§ **EXERCISE REQUIREMENTS**
Take every line from the material that has the word "inserido" in it.
[[ DATA FOR REVIEW, beginning ]]
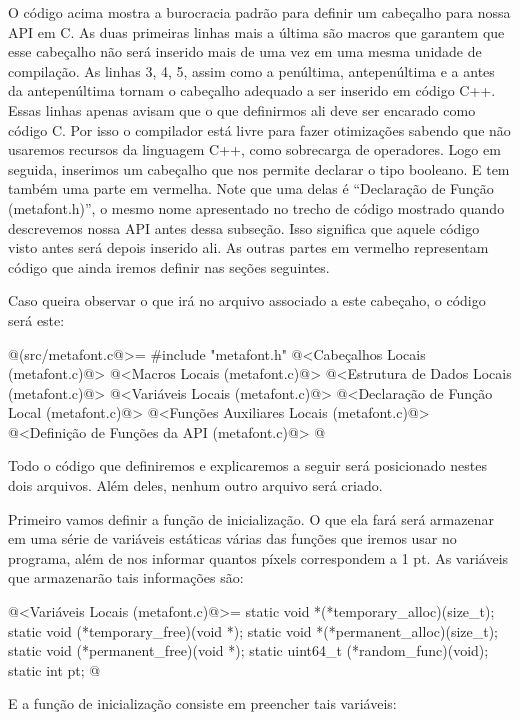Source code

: O código acima mostra a burocracia padrão para definir um cabeçalho
para nossa API em C. As duas primeiras linhas mais a última são macros
que garantem que esse cabeçalho não será inserido mais de uma vez em
uma mesma unidade de compilação. As linhas 3, 4, 5, assim como a
penúltima, antepenúltima e a antes da antepenúltima tornam o cabeçalho
adequado a ser inserido em código C++. Essas linhas apenas avisam que
o que definirmos ali deve ser encarado como código C. Por isso o
compilador está livre para fazer otimizações sabendo que não usaremos
recursos da linguagem C++, como sobrecarga de operadores. Logo em
seguida, inserimos um cabeçalho que nos permite declarar o tipo
booleano. E tem também uma parte em vermelha. Note que uma delas é
``Declaração de Função (metafont.h)'', o mesmo nome apresentado no
trecho de código mostrado quando descrevemos nossa API antes dessa
subseção. Isso significa que aquele código visto antes será depois
inserido ali. As outras partes em vermelho representam código que
ainda iremos definir nas seções seguintes.

Caso queira observar o que irá no arquivo 
associado a este cabeçaho, o código será este:

\iniciocodigo
@(src/metafont.c@>=
#include "metafont.h"
@<Cabeçalhos Locais (metafont.c)@>
@<Macros Locais (metafont.c)@>
@<Estrutura de Dados Locais (metafont.c)@>
@<Variáveis Locais (metafont.c)@>
@<Declaração de Função Local (metafont.c)@>
@<Funções Auxiliares Locais (metafont.c)@>
@<Definição de Funções da API (metafont.c)@>
@
\fimcodigo

Todo o código que definiremos e explicaremos a seguir será posicionado
nestes dois arquivos. Além deles, nenhum outro arquivo será criado.


Primeiro vamos definir a função de inicialização. O que ela fará será
armazenar em uma série de variáveis estáticas várias das funções que
iremos usar no programa, além de nos informar quantos píxels
correspondem a 1 pt. As variáveis que armazenarão tais informações são:

\iniciocodigo
@<Variáveis Locais (metafont.c)@>=
static void *(*temporary_alloc)(size_t);
static void (*temporary_free)(void *);
static void *(*permanent_alloc)(size_t);
static void (*permanent_free)(void *);
static uint64_t (*random_func)(void);
static int pt;
@
\fimcodigo

E a função de inicialização consiste em preencher tais variáveis:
[[ DATA FOR REVIEW, end ]]
§ **REPLY TO THE TASK**
que garantem que esse cabeçalho não será inserido mais de uma vez em
adequado a ser inserido em código C++. Essas linhas apenas avisam que
inserido ali. As outras partes em vermelho representam código que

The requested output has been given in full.